Robert 
                          Avila 
                          Wednesday, September 1, 2010
                          The 
                          San Francisco Bay Guardian
                          
                          Shotgun Players has a way with modern classics like 
                          few other theaters its size. When the company gets it 
                          right, as not long ago with David Hare's Skylight, 
                          the production can hold its own with just about any 
                          other anywhere. Judging by a visit to two of the three 
                          plays currently up, this is again the case with the 
                          ambitious repertory run of Alan Ayckbourn's celebrated 
                          trilogy, The Norman Conquests, a shrewd and 
                          consistently hysterical sex farce about modern romance 
                          and relationships with real—but admirably understated—bite. 

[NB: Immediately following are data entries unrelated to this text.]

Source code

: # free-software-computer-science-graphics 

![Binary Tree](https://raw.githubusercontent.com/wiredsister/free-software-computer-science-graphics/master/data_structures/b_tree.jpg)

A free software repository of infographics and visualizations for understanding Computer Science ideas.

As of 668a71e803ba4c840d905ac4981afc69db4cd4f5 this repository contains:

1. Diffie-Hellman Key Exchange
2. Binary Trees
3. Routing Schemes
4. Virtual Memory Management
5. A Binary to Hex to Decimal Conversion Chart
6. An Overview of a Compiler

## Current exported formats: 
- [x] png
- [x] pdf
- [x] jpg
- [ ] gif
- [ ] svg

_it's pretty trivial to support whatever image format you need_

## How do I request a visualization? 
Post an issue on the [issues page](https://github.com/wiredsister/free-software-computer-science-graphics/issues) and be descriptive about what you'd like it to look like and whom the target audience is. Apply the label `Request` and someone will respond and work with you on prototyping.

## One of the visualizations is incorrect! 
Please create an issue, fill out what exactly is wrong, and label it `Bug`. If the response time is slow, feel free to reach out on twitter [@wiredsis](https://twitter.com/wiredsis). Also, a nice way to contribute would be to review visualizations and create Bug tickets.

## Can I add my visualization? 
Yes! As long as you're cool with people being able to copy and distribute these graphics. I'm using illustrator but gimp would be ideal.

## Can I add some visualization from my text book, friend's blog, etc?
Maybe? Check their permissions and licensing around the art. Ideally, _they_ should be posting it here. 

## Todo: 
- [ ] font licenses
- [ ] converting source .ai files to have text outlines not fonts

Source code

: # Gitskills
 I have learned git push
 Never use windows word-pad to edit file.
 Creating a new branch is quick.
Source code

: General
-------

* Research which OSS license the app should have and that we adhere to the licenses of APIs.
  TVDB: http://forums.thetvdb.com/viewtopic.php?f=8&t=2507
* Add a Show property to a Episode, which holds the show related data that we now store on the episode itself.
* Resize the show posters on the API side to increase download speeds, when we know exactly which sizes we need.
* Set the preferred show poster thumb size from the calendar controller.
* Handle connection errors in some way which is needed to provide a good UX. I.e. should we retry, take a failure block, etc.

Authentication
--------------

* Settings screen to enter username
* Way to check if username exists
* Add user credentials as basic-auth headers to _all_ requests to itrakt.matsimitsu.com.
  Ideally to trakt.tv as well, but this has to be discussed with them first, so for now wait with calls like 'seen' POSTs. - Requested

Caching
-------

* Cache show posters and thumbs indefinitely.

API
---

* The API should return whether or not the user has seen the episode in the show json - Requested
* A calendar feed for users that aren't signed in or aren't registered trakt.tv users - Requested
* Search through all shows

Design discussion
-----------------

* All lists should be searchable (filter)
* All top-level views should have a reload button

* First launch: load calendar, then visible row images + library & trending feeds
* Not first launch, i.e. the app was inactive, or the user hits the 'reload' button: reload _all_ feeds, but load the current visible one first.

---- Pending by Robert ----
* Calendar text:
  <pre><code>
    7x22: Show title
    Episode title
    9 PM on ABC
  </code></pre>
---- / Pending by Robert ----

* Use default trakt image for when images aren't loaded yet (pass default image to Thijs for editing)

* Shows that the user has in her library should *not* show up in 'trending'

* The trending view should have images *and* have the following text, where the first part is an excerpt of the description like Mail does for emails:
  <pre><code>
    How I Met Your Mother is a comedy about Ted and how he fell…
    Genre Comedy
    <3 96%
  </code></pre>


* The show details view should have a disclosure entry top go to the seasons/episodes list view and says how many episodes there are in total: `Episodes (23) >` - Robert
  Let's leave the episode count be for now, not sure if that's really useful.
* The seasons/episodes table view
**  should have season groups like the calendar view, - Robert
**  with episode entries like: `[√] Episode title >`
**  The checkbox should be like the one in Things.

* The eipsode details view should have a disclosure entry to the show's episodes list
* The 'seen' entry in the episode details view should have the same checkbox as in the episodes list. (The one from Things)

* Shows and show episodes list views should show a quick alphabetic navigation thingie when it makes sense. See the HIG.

                          Table Manners and Living Together 
                          feature the same brilliant cast (who also reappear in 
                          the third play, not yet reviewed, Round and Round 
                          the Garden) under astute direction by Joy Carlin 
                          and Molly Aaronson-Gelb, respectively. Each play is 
                          another vantage on the same rollicking weekend at an 
                          English country house, where our philandering hero Norman 
                          (a superlative Rich Reinholdt), alternately brooding 
                          and expansive, pitches woo with preternatural determination 
                          and consummate wit to two sisters-in-law (Zehra Berkman 
                          and Kendra Lee Oberhauser) as well as his own frosty 
                          wife (Sarah Mitchell), while a brother-in-law (Mick 
                          Mize) and a painfully shy local vet (Josiah Polhemus) 
                          move about more or less ineffectually. On a set (by 
                          Nina Ball) admirably atmospheric in its detailed solidity, 
                          the cast enchants from the first with special chemistry 
                          and exceptional chops. Reinholdt, however—with 
                          saucy beard, bounding playfulness and mischievous glint—is 
                          downright revelatory in the titular role, delivering 
                          a performance that not only gives boisterous heft to 
                          the proceedings but probes the moral dimensions of love 
                          in an age of crass individualism and lingering prudery.